(Rendered images with source text)
[Start of section]

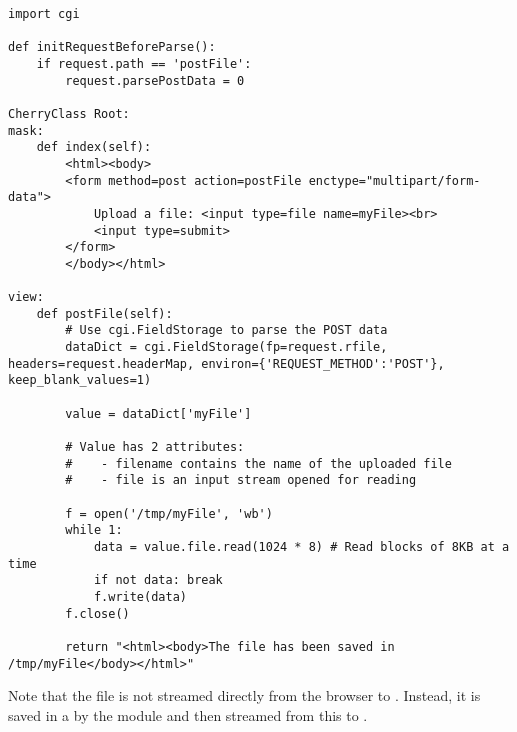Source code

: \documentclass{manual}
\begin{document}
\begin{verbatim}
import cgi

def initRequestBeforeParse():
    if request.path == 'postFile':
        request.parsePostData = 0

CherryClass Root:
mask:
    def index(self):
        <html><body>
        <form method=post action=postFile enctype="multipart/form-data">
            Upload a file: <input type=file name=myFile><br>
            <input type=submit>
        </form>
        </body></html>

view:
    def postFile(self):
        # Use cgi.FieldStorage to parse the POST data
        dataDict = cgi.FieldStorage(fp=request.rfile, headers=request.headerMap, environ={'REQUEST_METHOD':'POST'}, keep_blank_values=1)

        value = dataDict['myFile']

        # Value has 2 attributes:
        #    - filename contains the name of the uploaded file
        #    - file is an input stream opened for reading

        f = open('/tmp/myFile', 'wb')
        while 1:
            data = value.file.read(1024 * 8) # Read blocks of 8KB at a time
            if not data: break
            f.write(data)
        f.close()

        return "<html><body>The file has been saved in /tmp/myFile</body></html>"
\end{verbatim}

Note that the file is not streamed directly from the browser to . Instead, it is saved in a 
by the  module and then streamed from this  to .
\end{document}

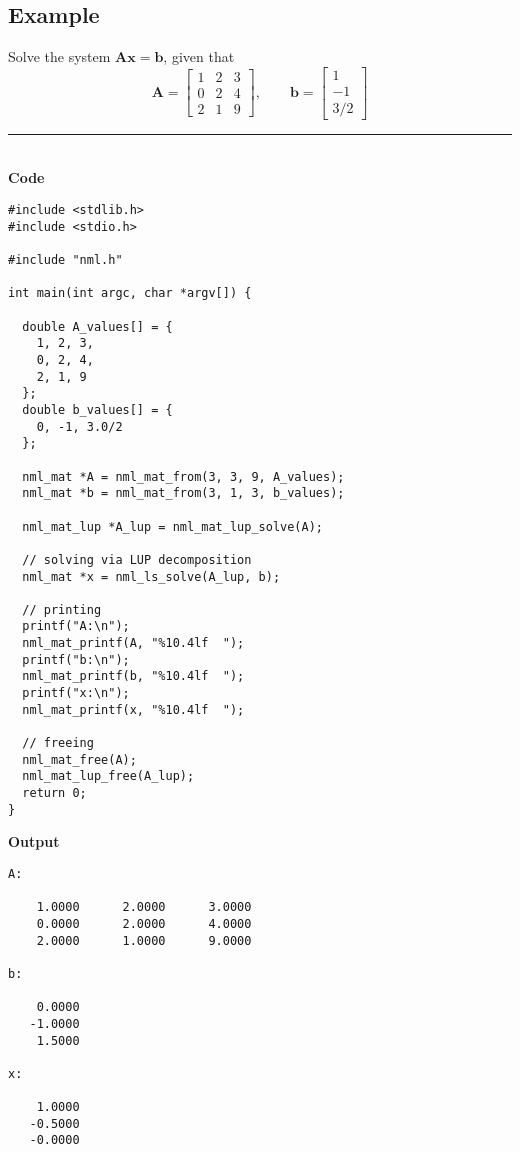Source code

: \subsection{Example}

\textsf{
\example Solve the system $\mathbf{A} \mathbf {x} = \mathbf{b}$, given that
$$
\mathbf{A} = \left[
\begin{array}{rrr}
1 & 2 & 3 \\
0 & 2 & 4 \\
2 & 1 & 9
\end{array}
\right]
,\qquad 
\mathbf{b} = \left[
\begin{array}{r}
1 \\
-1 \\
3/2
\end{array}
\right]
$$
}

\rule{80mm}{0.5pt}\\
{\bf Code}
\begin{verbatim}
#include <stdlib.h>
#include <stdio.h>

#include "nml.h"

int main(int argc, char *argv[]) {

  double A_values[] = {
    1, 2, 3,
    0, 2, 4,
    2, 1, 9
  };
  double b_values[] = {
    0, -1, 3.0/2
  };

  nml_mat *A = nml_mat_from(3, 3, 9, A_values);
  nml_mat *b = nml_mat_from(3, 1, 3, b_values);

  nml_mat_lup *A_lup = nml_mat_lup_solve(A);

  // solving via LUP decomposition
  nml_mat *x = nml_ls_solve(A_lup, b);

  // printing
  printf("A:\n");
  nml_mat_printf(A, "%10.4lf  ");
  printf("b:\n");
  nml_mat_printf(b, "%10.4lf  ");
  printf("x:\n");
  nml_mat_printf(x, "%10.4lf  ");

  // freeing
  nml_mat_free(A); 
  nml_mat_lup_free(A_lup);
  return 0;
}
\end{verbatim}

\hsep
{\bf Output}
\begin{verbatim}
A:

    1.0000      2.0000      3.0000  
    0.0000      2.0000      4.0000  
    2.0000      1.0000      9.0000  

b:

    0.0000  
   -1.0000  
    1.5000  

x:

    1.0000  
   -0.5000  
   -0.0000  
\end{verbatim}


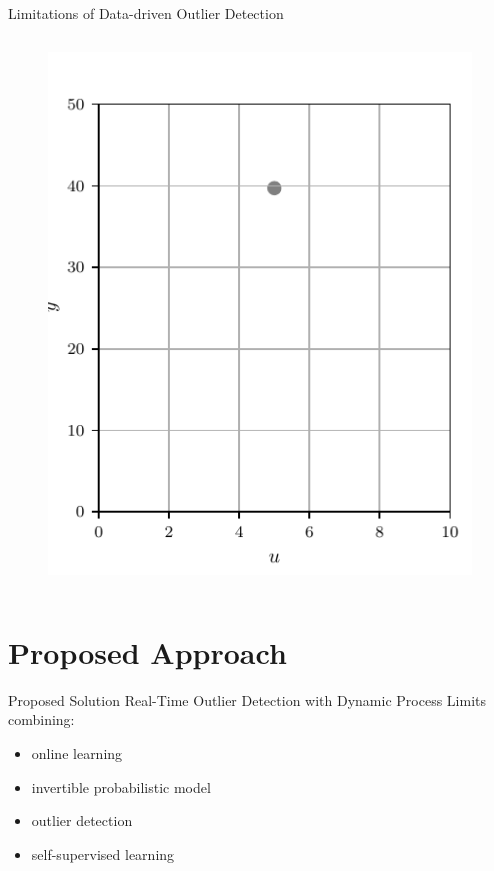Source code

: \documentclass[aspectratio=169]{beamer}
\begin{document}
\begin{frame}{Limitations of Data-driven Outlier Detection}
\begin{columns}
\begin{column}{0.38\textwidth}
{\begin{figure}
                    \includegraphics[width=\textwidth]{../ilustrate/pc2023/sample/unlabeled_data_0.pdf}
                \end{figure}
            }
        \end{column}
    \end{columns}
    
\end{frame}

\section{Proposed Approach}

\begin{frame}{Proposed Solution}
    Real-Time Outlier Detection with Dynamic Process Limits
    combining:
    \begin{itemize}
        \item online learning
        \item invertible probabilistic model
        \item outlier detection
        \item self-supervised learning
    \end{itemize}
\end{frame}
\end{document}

[End of section]
[Start of section]

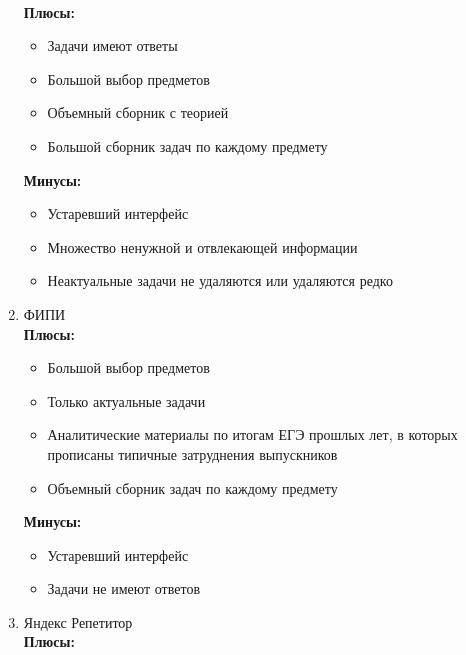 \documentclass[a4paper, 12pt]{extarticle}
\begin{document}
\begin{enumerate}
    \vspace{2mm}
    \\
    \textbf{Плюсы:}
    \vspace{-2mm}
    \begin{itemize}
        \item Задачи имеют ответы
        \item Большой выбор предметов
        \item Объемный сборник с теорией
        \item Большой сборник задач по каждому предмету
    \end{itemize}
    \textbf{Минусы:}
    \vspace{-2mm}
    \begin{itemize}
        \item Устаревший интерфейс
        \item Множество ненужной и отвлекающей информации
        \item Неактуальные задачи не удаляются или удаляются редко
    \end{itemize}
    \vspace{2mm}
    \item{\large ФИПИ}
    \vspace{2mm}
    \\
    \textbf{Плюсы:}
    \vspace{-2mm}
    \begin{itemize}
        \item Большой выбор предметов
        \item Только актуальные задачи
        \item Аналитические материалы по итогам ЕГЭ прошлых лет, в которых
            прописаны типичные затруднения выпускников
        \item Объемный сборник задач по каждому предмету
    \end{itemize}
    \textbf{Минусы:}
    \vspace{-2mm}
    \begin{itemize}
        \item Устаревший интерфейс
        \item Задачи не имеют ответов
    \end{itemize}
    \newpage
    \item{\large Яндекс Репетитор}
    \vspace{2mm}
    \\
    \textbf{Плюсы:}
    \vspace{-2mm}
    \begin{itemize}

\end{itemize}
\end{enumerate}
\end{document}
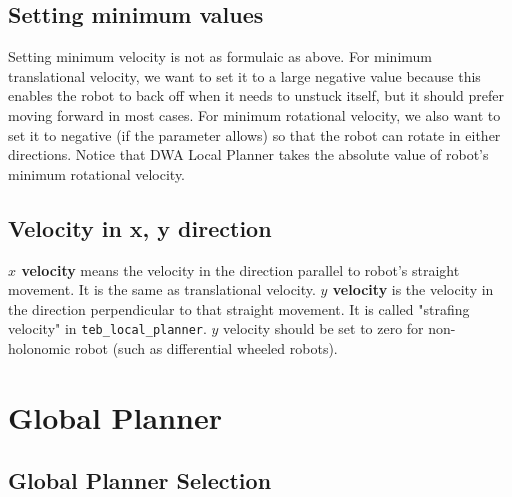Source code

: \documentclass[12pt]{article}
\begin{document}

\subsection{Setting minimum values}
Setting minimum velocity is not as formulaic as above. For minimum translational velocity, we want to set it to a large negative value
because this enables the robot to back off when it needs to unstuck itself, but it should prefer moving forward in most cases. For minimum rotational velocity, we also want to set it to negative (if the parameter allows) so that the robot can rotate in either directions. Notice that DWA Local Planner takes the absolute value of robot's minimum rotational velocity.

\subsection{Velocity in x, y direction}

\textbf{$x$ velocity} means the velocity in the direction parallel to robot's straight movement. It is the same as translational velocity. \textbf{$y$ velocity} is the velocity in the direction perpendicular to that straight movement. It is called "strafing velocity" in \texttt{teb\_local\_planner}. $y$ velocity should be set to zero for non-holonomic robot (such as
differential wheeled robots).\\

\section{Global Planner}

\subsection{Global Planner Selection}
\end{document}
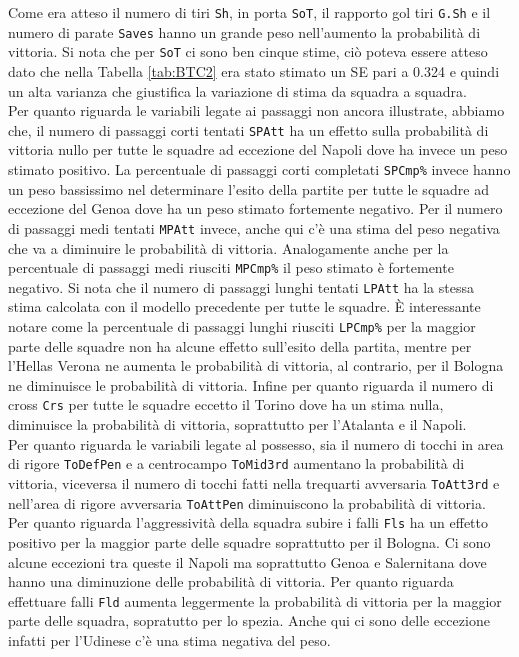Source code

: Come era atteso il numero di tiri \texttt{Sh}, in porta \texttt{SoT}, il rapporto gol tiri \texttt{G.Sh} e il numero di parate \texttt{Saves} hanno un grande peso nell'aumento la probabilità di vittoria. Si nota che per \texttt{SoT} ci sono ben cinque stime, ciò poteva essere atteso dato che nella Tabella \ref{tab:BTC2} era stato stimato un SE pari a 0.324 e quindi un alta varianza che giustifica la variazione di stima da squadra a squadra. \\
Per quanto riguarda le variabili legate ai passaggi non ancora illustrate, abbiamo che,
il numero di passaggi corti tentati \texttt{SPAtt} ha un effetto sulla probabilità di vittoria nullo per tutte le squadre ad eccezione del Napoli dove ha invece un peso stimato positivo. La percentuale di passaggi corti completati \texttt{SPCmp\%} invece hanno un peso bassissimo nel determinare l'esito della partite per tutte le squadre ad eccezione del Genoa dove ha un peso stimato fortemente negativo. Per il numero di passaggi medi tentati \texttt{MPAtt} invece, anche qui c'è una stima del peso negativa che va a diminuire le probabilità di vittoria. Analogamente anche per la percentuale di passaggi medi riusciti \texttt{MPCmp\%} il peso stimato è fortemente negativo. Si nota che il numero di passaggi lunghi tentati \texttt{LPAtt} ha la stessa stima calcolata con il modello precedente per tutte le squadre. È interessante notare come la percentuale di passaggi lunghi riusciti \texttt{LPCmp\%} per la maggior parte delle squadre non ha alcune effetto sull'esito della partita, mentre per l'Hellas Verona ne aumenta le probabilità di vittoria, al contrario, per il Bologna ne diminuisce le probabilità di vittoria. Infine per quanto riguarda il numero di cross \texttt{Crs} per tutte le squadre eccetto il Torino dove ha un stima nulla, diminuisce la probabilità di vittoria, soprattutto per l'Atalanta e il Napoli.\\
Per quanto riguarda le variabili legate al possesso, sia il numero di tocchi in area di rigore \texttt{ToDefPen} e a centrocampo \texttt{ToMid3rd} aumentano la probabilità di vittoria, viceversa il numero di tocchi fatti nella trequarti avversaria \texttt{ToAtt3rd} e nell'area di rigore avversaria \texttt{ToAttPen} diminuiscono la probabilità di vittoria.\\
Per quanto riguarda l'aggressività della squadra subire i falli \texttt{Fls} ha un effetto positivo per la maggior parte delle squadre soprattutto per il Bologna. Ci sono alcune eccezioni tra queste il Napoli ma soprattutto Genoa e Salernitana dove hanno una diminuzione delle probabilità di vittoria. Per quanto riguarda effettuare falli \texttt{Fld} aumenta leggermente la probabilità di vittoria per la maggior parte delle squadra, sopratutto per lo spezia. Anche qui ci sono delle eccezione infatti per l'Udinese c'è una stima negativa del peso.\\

[End of section]

--- REQUIRED WORK ---
Among the lines above, find those holding the word "saved" and state how many there are, number only.

--- ANSWER TO THE PROBLEM ---
2